Eliza Dushku as Faith is equal parts Ava Gardner and Joan Jett, a dangerous, swaggering, sex bomb with enough magnetism to swallow the screen whenever she walks into a scene. The swaggering bit can be a little stiff at times, which actually suits the character, who is largely performing as she attempts to reconcile her unbridled nature with a sense of ethics that she vaguely feels but seldom acts on. Her impulsivity is a pure rush, both to the audience and to Buffy, who cannot resist letting loose with her – until they run afoul of human law, first after being caught in a wild B&E, and then after Faith accidentally kills Fitch, who may have been coming to tip them off about the Ascension.

The fall of Faith had already been in the making, but it really moves here, as she cannot reconcile her hedonism with personal responsibility. Buffy always tilts in the other direction, hence the schism that never fully gets bridged (despite some approximation in s7). This is a splendid Faith-centric episode, but it also introduces Wesley into the mix. It’s odd to see him here as such a foppish windbag after knowing the astonishing character arc he’ll undergo in Angel, and he registers for me mostly as a comic foil to an exasperated Giles. Oh, Wes, the places you’ll go!

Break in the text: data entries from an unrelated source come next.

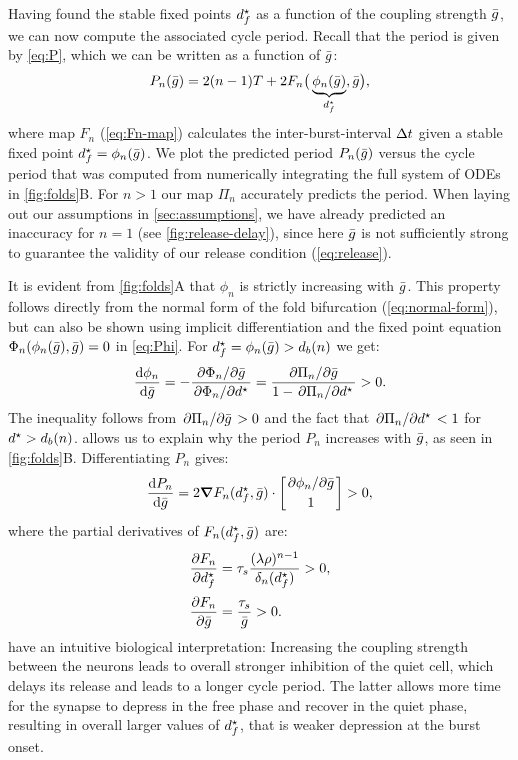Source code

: \documentclass[../manuscript.tex]{subfiles}
\begin{document}
Having found the stable fixed points $d^\star_f$ as a function of the coupling strength $\bar g$, we can now compute the associated cycle period.
Recall that the period is given by \cref{eq:P}, which we can be written as a function of $\bar g$:
\begin{equation}
  \label{eq:period}
  P_n(\bar g) = 2(n-1)T + 2F_n\big(\underbrace{\phi_n(\bar g)}_{d^\star_f}, \bar g\big),
\end{equation}
where map $F_n$ (\cref{eq:Fn-map}) calculates the inter-burst-interval $\Delta t$ given a stable fixed point $d^\star_f=\phi_n(\bar g)$.
We plot the predicted period $P_n(\bar g)$ versus the cycle period that was computed from numerically integrating the full system of ODEs in \cref{fig:folds}B.
For $n>1$ our map $\Pi_n$ accurately predicts the period.
When laying out our assumptions in \cref{sec:assumptions}, we have already predicted an inaccuracy for $n=1$ (see \cref{fig:release-delay}), since here $\bar g$ is not sufficiently strong to guarantee the validity of our release condition (\cref{eq:release}).

It is evident from \cref{fig:folds}A that $\phi_n$ is strictly increasing with $\bar g$.
This property follows directly from the normal form of the fold bifurcation (\cref{eq:normal-form}), but can also be shown using implicit differentiation and the fixed point equation $\Phi_n(\phi_n(\bar g), \bar g)=0$ in \cref{eq:Phi}. For $d^\star_f=\phi_n(\bar g)>d_b(n)$ we get:
\begin{equation}
  \label{eq:dstardg}
  \dv{\phi_n}{\bar g} = -\frac{\pdv*{\Phi_n}{\bar g}}{\pdv*{\Phi_n}{d^\star}} =
  \frac{\pdv*{\Pi_n}{\bar g}}{1-\pdv*{\Pi_n}{d^\star}}>0.
\end{equation}
The inequality follows from $\pdv*{\Pi_n}{\bar g}>0$ and the fact that $\pdv*{\Pi_n}{d^\star}<1$ for $d^\star>d_b(n)$.
 allows us to explain why the period $P_n$ increases with $\bar g$, as seen in \cref{fig:folds}B.
Differentiating $P_n$ gives:
\begin{equation}
  \label{eq:dPdg}
  \dv{P_{n}}{\bar g} = 2\grad F_n(d^\star_f, \bar g) \cdot
  \begin{bmatrix}\pdv*{\phi_n}{\bar g}\\[0.5ex] 1\end{bmatrix}>0,
\end{equation}
where the partial derivatives of $F_n(d^\star_f, \bar g)$ are:
\begin{align}
  \pdv{F_n}{d^\star_f} & = \tau_s \frac{(\lambda\rho)^{n-1}}{\delta_n(d^\star_f)}>0, \\[0.5ex]
  \pdv{F_n}{\bar g}    & = \frac{\tau_s}{\bar g}>0.
\end{align}
 have an intuitive biological interpretation:
Increasing the coupling strength between the neurons leads to overall stronger inhibition of the quiet cell, which delays its release and leads to a longer cycle period.
The latter allows more time for the synapse to depress in the free phase and recover in the quiet phase, resulting in overall larger values of $d^\star_f$, that is weaker depression at the burst onset.
\end{document}
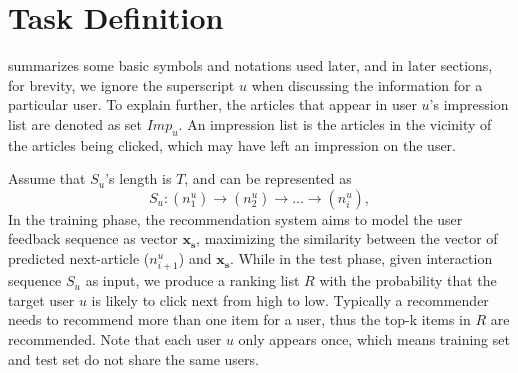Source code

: \section{Task Definition}
\label{sec:task}
 summarizes some basic symbols and notations used later, 
and in later sections, for brevity, we ignore the superscript $u$ 
when discussing the information for a particular user.
To explain further, the articles that appear in user $u$'s impression list are denoted as set $Imp_u$. An impression list is the articles in the vicinity of the articles
being clicked, which may have left an impression on the user.

Assume that $S_u$'s length is $T$, and can be represented as \[S_u: (n_1^u)\rightarrow(n_2^u)\rightarrow...\rightarrow(n_i^u),\] 
In the training phase, the recommendation system aims to model the 
user feedback sequence as vector $\mathbf{x_s}$, 
maximizing the similarity between
the vector of predicted next-article ($n_{i+1}^u$) and $\mathbf{x_s}$. 
While in the test phase, 
given interaction sequence $S_u$ as input, 
we produce a ranking list $R$ with the probability that the target user $u$ is likely to click next from high to low. 
Typically a recommender needs to recommend more
than one item for a user, thus the top-k items in $R$ are recommended.
Note that each user $u$ only appears once, 
which means training set and test set do not share the same users. 

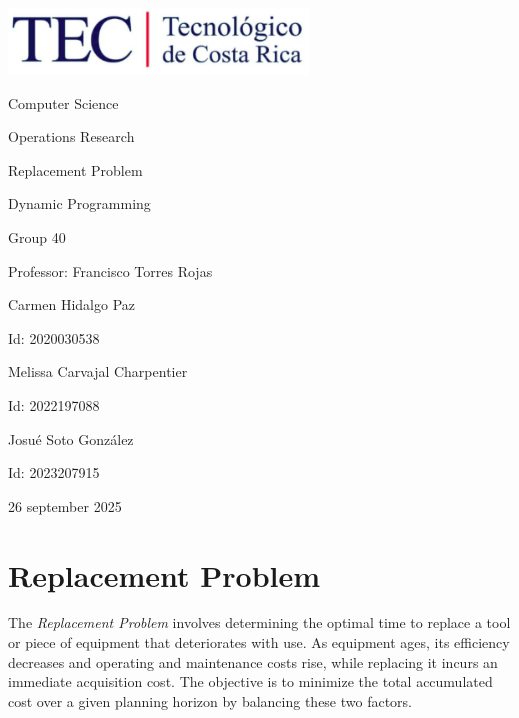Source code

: \documentclass{article}
\begin{document}
\begin{titlepage}
    \centering
    \includegraphics[width=0.6\textwidth]{logo-tec.png}\par\vspace{1cm}

    {\large Computer Science\par}
    {\large Operations Research\par}
    \vspace{2cm}

    {\Large Replacement Problem\par}
    {\large Dynamic Programming\par}
    \vspace{2cm}

    {\large Group 40\par}
    {\large Professor: Francisco Torres Rojas\par}
    \vspace{3cm}

    {\large Carmen Hidalgo Paz\par}
    {\large Id: 2020030538\par}
    \vspace{1cm}
    {\large Melissa Carvajal Charpentier\par}
    {\large Id: 2022197088\par}
    \vspace{1cm}
    {\large Josué Soto González\par}
    {\large Id: 2023207915\par}
    \vspace{1cm}

    {\large 26 september 2025\par}
\end{titlepage}

\newpage


\section{Replacement Problem}
The \textit{Replacement Problem} involves determining the optimal time to replace a tool or piece of equipment that deteriorates with use. As equipment ages, its efficiency decreases and operating and maintenance costs rise, while replacing it incurs an immediate acquisition cost. The objective is to minimize the total accumulated cost over a given planning horizon by balancing these two factors.
\end{document}
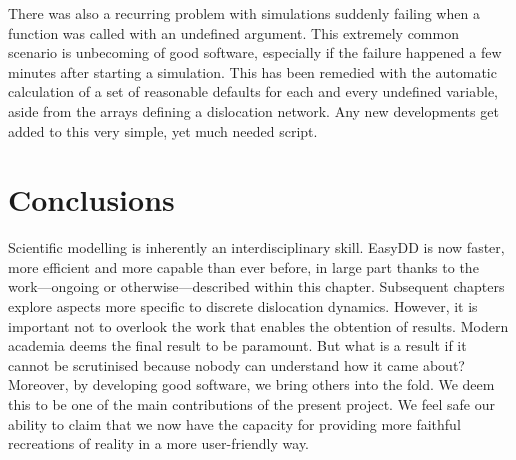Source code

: There was also a recurring problem with simulations suddenly failing when a function was called with an undefined argument. This extremely common scenario is unbecoming of good software, especially if the failure happened a few minutes after starting a simulation. This has been remedied with the automatic calculation of a set of reasonable defaults for each and every undefined variable, aside from the arrays defining a dislocation network. Any new developments get added to this very simple, yet much needed script.

\section{Conclusions}

Scientific modelling is inherently an interdisciplinary skill. EasyDD is now faster, more efficient and more capable than ever before, in large part thanks to the work---ongoing or otherwise---described within this chapter. Subsequent chapters explore aspects more specific to discrete dislocation dynamics. However, it is important not to overlook the work that enables the obtention of results. Modern academia deems the final result to be paramount. But what is a result if it cannot be scrutinised because nobody can understand how it came about? Moreover, by developing good software, we bring others into the fold. We deem this to be one of the main contributions of the present project. We feel safe our ability to claim that we now have the capacity for providing more faithful recreations of reality in a more user-friendly way.
\savearabiccounter
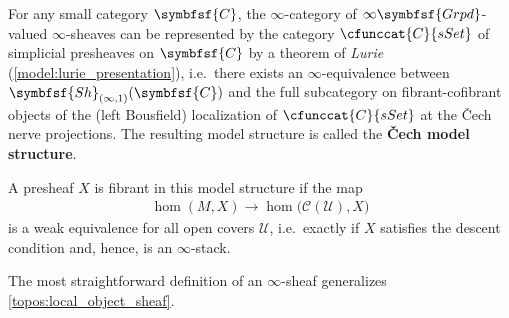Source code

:         \begin{property}\label{topos:cech_model_structure}
            For any small category $\symbfsf{C}$, the $\infty$-category of $\infty\symbfsf{Grpd}$-valued $\infty$-sheaves can be represented by the category $\cfunccat{C}{sSet}$ of simplicial presheaves on $\symbfsf{C}$ by a theorem of \textit{Lurie} (\cref{model:lurie_presentation}), i.e.~there exists an $\infty$-equivalence between $\symbfsf{Sh}_{(\infty,1)}(\symbfsf{C})$ and the full subcategory on fibrant-cofibrant objects of the (left Bousfield) localization of $\cfunccat{C}{sSet}$ at the \v{C}ech nerve projections. The resulting model structure is called the \textbf{\v{C}ech model structure}.
    
            A presheaf $X$ is fibrant in this model structure if the map
            \begin{gather}
                \hom(M,X)\rightarrow\hom\bigl(\mathcal{C}(\mathcal{U}),X\bigr)
            \end{gather}
            is a weak equivalence for all open covers $\mathcal{U}$, i.e.~exactly if $X$ satisfies the descent condition and, hence, is an $\infty$-stack.
        \end{property}
    
        The most straightforward definition of an $\infty$-sheaf generalizes \cref{topos:local_object_sheaf}.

The episode also wins points for especially snappy dialogue as well as one of the greatest demonic creations the Buffyverse has ever known: Balthazar. Basking in a presumably fetid tub with his horrifyingly obese body continuously ladled with water by his minions, he’s like a nightmare version of the Fantastic Four’s The Thing gone to full flab – or as Buffy comments, “in desperate need of a Stairmaster.” Perpetually incensed to the edge of self-implosion, he reminds me of Melissa McCarthy’s take on Sean Spicer, and he makes the most of his limited screen time, even getting one of best Buffyverse last words, with a cryptic and terrifying admonition about the Ascension, tying the other thread of this episode, the Mayor’s nefarious scheming and his attainment of invincibility. Not a moment in Bad Girls gets wasted as it sets all conflicts and machinations into full speed toward Graduation Day.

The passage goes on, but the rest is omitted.